We watched Kissing Jessica Stein again today, I guess for the first time since we first got it and watched it. If you're not familiar, it's about two girls, one a conservative, neurotic, Jewish woman (Jessica), the other a free spirit that runs an art gallery (Helen). Both are 30ish and disenchanted with dating and relationships, so Helen places a personal ad, and Jessica answers it. This is not, however, a "gay movie."
I admit that the reason I wanted to see the movie was that I knew two chicks would hook-up, but while it is an interesting twist to a relationship movie, it's still, first and foremost, a relationship movie. The thing is that it's one of the best I've seen. It conveys a lot of real, genuine moments between interesting characters.

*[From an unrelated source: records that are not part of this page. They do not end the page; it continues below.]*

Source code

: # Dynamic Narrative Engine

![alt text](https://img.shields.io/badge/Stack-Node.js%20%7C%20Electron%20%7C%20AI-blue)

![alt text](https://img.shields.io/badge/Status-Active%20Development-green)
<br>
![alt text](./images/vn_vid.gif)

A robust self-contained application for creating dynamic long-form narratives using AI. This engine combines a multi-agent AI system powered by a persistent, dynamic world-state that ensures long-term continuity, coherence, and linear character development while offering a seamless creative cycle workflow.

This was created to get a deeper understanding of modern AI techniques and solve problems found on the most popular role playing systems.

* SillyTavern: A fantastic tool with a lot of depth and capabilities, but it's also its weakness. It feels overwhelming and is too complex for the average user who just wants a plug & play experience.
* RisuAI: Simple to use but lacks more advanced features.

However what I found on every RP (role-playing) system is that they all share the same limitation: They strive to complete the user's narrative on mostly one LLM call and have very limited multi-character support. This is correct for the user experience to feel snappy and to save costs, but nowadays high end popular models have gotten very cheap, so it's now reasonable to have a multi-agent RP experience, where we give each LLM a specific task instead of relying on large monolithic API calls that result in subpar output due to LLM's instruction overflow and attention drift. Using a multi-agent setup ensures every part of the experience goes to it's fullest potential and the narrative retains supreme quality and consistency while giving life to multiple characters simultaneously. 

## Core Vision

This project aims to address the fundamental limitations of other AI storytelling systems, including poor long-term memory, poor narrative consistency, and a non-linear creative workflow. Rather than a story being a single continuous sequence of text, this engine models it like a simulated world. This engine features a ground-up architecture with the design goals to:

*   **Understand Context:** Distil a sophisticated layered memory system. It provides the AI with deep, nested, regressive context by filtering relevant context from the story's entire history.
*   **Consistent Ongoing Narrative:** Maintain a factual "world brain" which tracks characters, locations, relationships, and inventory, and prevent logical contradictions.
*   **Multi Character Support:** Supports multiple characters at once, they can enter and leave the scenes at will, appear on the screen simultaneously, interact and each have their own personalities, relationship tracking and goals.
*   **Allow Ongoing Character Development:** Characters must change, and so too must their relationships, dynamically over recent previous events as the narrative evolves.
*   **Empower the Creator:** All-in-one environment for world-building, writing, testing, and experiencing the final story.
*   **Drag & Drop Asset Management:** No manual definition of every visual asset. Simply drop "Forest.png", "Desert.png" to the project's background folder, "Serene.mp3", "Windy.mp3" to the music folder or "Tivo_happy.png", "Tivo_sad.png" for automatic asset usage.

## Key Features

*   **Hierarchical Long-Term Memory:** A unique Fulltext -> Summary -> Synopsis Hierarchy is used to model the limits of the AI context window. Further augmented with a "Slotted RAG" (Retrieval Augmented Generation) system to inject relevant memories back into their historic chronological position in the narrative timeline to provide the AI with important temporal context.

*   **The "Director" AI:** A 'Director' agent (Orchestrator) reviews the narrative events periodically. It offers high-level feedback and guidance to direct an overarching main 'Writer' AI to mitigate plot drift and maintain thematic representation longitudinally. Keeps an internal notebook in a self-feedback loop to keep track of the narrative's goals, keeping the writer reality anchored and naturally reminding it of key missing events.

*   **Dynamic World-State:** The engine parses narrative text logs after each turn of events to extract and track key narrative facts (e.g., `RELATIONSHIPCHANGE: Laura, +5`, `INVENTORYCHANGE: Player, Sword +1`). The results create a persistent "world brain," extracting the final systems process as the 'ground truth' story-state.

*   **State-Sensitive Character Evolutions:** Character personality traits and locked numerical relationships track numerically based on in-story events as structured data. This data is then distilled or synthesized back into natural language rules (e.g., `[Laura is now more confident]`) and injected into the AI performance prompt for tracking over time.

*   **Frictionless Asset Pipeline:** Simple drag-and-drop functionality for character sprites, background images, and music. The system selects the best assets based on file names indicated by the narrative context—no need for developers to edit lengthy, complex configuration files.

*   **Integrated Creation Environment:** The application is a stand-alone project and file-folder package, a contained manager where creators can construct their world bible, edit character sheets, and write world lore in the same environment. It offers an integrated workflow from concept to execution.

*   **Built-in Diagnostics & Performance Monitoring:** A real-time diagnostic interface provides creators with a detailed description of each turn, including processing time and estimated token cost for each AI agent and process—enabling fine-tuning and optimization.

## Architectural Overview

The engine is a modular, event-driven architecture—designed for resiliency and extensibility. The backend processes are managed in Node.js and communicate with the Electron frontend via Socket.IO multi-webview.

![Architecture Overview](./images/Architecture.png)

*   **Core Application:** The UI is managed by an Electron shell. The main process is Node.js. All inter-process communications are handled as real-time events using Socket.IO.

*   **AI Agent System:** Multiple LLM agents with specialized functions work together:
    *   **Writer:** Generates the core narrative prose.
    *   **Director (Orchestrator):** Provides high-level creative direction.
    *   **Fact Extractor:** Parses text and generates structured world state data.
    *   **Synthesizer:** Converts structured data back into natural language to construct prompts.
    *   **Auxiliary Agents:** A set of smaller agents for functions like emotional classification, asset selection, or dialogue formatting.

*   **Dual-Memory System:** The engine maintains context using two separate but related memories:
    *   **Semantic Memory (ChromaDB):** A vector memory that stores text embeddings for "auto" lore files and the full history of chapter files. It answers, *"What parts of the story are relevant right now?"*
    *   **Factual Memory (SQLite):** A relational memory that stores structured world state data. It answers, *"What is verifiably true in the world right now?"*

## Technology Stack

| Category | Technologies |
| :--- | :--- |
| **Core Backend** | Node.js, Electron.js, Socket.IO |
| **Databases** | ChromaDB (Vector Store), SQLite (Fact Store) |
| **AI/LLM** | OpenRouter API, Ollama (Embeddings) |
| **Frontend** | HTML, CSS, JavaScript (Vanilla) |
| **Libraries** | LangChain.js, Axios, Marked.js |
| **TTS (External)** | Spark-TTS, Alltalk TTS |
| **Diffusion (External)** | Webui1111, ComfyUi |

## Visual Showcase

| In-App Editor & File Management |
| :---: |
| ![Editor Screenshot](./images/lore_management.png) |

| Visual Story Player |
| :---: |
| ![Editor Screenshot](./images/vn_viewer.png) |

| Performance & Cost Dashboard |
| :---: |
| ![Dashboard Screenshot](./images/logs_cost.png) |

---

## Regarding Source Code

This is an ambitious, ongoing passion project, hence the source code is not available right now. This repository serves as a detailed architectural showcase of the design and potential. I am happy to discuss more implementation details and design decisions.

The porch scene between Jessica and her mom is brilliant and unexpected.
Jennifer Westfeldt and Heather Juergensen not only starred in it as Jessica and Helen, respectively, but they also wrote and produced it. That takes a lot of balls and confidence to believe enough in what you're doing to put your entire career on the line like that. Both have since done a little acting, but they haven't written anything else. That's a bummer. I'd go see anything they decided to write.
Of course this got me to thinking about filmmaking again. It's yet another thing I want to do, but I just don't know how to make the time. I wrote a screenplay, and while Robert Rodriguez says you should just make whatever you write, my screenplay is barely a draft. It's certainly no movie.
Recently I started to think about doing some very short films, maybe five minutes a piece, with a fairly ridiculous premise. They'd be pretty easy to shoot, and I think easy to write.
The problem is time. There are so many things I want to do, and I can't find the time. I just submitted another book proposal, I've got software to write, volleyball gets hardcore as of next week, and I generally spend too much time in between fucking around.
The thing that makes me hopeful that I can write, shoot and cut something this year (considering I've had Avid for years and cut nothing more complex than a wedding), is that a year ago I never thought I'd write a book. Well, it'll be on the shelf in less than three months. Weirder shit has happened!